Recorded data:
--

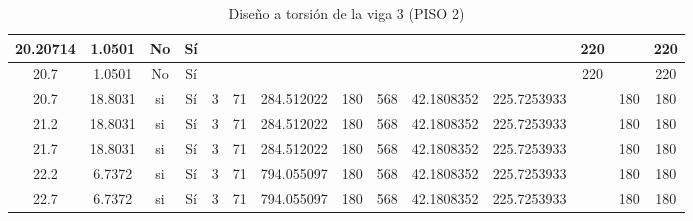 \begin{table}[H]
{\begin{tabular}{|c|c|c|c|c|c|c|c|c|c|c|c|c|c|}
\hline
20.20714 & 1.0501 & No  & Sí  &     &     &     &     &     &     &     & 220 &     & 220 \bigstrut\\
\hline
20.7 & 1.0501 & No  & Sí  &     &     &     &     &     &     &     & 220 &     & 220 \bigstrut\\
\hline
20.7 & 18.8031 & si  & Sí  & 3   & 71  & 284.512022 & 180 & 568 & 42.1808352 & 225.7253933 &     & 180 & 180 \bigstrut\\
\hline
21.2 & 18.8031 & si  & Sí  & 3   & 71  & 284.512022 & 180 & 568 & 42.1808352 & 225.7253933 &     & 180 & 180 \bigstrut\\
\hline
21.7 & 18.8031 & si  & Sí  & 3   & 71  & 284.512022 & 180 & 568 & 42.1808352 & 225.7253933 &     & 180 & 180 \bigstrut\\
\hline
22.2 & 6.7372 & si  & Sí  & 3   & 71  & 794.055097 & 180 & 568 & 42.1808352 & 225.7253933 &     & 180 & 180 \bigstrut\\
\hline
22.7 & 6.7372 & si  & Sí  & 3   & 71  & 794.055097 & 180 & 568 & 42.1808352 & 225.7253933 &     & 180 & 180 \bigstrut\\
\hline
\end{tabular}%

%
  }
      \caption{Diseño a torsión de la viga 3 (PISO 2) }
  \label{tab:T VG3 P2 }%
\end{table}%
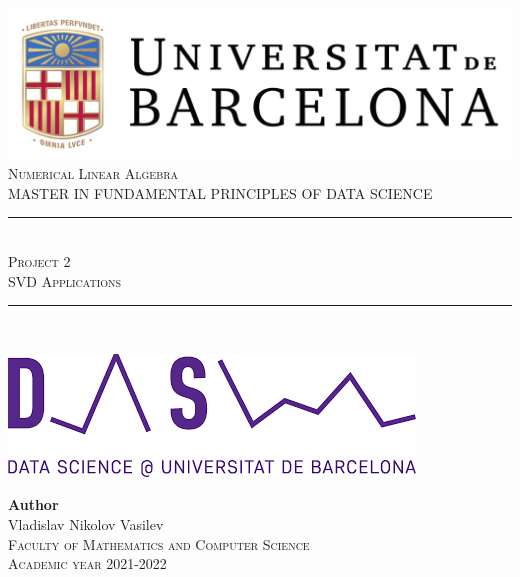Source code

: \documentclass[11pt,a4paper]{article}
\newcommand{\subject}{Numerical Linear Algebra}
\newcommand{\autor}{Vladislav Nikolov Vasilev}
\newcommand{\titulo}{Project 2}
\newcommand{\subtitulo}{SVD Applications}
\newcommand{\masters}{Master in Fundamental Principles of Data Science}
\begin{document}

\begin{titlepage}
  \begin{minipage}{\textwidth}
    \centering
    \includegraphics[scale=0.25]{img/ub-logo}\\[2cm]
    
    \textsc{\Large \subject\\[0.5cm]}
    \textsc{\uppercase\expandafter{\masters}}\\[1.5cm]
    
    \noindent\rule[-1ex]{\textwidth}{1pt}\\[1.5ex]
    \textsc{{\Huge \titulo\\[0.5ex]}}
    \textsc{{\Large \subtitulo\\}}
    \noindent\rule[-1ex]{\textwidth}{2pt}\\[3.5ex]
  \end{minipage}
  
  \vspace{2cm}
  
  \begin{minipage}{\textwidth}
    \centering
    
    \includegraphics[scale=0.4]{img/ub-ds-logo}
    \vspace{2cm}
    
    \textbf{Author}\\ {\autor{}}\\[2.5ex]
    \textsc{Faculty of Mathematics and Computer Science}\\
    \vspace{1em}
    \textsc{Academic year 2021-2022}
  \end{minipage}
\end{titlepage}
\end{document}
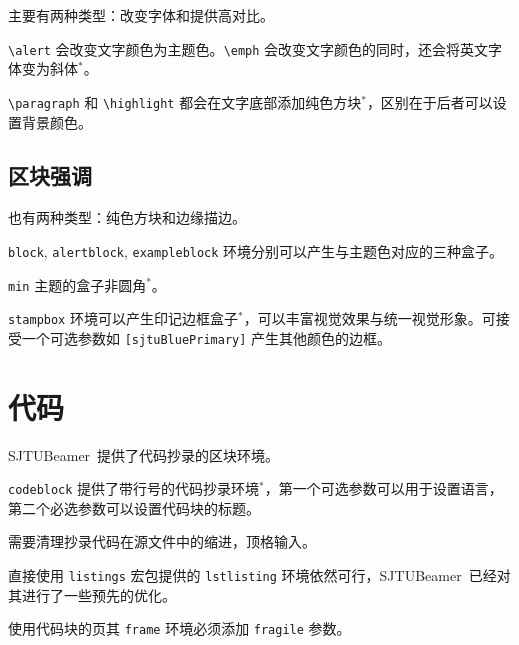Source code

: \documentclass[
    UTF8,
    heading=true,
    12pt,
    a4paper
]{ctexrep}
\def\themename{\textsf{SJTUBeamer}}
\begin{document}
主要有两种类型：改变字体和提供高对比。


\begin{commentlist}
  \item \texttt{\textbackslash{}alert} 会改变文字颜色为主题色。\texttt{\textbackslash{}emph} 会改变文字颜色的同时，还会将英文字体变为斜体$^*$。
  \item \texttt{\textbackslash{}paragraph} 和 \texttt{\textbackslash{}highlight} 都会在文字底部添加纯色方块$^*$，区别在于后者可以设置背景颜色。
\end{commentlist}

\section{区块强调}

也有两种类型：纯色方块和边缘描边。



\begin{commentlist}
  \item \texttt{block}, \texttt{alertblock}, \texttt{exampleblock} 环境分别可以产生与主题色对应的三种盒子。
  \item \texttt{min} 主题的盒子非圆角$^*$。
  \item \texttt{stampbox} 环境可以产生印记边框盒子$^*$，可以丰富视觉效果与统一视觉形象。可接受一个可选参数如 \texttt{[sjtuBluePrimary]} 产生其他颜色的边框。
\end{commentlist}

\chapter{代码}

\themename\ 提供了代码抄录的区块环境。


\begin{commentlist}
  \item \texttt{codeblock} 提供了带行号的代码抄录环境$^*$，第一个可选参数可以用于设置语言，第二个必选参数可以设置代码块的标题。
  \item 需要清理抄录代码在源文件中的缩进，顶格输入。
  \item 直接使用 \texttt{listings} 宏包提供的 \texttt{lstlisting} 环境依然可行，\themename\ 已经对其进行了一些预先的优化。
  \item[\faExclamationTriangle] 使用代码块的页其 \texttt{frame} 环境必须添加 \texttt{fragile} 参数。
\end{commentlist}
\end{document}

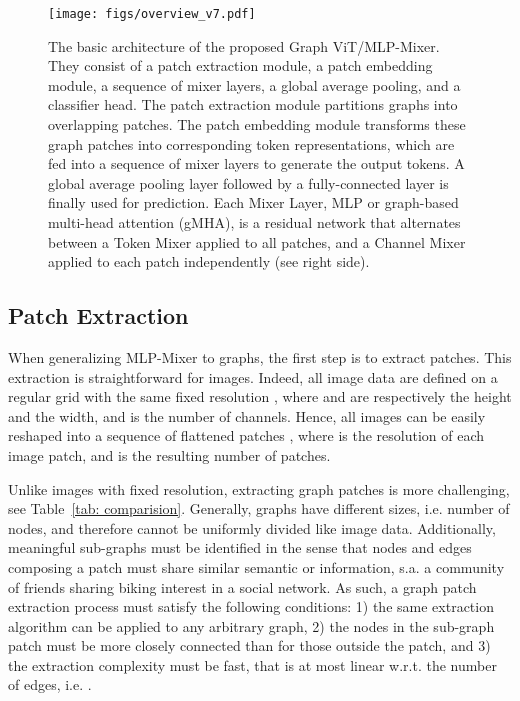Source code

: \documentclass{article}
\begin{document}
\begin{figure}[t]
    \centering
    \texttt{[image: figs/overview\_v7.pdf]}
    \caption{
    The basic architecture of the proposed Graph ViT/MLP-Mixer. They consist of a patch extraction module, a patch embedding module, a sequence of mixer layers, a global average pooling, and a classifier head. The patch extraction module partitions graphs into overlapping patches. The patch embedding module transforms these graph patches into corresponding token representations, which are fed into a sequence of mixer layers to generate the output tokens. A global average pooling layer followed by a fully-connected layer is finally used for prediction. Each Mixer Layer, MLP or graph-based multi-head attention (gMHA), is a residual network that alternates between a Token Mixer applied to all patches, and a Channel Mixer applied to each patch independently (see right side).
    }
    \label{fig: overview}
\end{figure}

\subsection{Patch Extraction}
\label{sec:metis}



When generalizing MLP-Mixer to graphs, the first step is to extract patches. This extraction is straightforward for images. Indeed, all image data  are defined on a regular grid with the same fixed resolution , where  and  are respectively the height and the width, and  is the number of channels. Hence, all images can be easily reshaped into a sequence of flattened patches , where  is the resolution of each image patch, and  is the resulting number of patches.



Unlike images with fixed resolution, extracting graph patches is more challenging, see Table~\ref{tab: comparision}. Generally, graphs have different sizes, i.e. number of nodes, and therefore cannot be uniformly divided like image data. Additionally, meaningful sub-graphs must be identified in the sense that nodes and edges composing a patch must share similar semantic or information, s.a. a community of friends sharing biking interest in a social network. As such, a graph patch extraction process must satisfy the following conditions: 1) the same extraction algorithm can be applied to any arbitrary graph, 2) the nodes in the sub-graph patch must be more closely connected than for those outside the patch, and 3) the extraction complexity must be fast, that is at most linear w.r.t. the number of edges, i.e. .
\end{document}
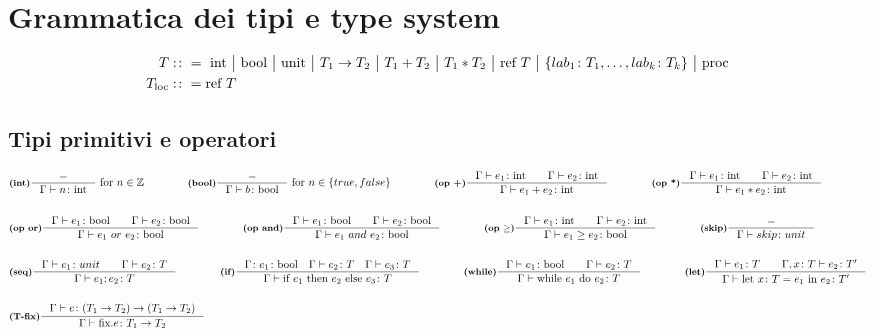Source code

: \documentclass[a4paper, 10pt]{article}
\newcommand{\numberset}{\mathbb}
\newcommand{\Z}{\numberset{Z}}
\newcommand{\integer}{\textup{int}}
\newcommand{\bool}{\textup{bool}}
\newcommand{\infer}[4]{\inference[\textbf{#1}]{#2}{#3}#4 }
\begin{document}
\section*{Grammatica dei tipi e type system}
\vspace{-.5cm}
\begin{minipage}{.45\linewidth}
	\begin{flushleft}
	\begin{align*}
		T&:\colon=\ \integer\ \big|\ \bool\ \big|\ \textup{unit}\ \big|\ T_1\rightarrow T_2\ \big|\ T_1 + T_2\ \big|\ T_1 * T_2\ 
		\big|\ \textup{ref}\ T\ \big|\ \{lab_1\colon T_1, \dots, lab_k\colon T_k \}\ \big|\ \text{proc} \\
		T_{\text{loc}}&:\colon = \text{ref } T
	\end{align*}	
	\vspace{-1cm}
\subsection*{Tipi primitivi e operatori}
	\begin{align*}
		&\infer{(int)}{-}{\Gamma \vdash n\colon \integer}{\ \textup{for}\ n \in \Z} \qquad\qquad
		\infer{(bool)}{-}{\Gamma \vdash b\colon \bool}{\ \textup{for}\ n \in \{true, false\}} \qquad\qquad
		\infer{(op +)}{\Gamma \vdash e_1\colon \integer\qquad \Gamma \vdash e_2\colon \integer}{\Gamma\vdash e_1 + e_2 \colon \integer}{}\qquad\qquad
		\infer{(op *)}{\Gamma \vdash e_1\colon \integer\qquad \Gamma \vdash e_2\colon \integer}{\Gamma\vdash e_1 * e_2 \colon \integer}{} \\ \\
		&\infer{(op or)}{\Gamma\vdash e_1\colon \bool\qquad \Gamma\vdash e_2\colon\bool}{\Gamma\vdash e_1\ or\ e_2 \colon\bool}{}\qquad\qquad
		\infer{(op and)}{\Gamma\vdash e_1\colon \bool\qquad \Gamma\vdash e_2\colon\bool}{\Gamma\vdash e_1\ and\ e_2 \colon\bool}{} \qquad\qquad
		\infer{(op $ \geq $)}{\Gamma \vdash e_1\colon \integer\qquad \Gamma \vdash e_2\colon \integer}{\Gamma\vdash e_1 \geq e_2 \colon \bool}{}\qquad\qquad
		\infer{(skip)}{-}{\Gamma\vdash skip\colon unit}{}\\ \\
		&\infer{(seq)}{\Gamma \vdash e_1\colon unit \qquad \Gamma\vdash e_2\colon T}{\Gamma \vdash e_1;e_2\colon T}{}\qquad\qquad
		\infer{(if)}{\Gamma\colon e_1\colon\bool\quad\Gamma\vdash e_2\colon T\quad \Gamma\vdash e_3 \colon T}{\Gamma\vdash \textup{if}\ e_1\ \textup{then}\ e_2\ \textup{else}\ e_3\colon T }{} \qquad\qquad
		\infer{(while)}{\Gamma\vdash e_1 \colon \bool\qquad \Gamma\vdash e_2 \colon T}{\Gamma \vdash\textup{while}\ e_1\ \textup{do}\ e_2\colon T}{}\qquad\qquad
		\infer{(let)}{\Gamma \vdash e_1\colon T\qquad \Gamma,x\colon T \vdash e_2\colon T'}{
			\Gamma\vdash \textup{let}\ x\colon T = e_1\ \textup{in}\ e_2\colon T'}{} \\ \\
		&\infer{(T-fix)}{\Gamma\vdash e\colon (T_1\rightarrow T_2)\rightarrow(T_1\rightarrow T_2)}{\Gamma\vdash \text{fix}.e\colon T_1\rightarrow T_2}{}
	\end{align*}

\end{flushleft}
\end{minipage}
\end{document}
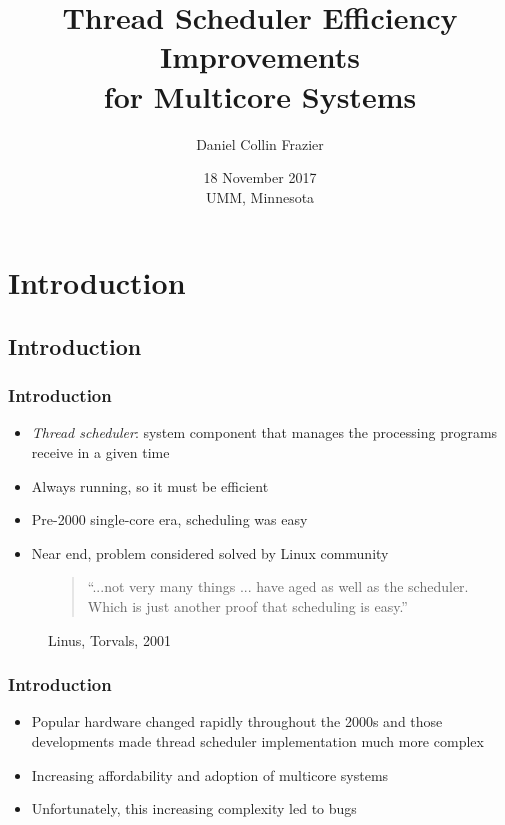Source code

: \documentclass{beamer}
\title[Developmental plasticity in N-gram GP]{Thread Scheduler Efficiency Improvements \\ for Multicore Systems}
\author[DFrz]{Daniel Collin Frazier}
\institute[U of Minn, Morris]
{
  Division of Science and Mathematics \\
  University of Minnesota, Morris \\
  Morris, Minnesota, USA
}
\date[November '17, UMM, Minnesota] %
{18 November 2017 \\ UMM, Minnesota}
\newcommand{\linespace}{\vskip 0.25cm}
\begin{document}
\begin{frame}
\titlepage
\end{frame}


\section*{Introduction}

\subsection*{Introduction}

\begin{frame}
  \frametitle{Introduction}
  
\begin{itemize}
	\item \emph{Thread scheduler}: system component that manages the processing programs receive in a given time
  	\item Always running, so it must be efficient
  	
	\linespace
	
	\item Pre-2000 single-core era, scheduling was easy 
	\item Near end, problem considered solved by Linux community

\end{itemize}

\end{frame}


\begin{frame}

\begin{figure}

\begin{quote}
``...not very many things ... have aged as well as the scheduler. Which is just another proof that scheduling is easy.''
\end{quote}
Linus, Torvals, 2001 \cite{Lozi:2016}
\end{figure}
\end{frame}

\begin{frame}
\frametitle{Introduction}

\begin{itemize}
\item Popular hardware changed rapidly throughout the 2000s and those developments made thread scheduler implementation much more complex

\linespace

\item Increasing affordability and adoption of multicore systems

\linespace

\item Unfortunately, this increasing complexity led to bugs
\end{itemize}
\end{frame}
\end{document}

--

- _What you are asked to do_
I need the number of lines in the entries that include "frametitle"; please give that number and nothing else.

- _Reply to the exercise_
2